But no overview, however sharp it may be, has real value if the governance of the project is not properly set up.
That is why this blog focuses on the steering committee. What is a steering committee, why is it needed, which roles belong in it, and why good decision making is so critical to the success of a project or program.
What is a steering committee
A steering committee does exactly what its name suggests: it steers.
Where the project manager or program manager is responsible for the day-to-day management of the project, the steering committee sits, in a way, in the driver’s seat. It can correct course, confirm direction, reset priorities, and apply the brakes when needed.

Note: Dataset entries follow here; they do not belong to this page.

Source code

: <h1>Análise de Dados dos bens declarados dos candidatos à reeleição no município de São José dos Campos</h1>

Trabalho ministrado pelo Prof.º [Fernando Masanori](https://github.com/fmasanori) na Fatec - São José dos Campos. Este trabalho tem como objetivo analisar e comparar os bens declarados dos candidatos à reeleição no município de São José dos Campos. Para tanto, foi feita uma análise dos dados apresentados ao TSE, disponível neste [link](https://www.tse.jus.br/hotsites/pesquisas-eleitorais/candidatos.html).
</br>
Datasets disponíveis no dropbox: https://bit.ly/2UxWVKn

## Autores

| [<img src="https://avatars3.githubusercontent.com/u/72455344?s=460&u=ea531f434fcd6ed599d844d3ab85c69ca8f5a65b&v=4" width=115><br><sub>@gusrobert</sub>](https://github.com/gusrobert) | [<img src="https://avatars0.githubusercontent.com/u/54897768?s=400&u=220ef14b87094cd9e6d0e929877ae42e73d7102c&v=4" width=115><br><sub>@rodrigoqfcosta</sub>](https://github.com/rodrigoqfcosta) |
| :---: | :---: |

A useful comparison is a learner car. The project manager drives the car and is responsible for the day-to-day driving. The steering committee acts as the instructor. It has its own brake and can intervene if necessary. Pressing the accelerator remains, in practice, an instruction to the project manager, but braking, redirecting, and forcing a different course are exactly what the steering committee is there for.
A steering committee is therefore not a discussion group that only listens to updates. It is the decision-making body that gives direction to the project within the agreed boundaries.
Why a steering committee is needed
A project needs a formal line of governance.
Without clear governance, delays will eventually occur. Not because people are not working hard, but because decisions get stuck, mandate is unclear, escalations have no defined route, and everyone starts waiting for everyone else.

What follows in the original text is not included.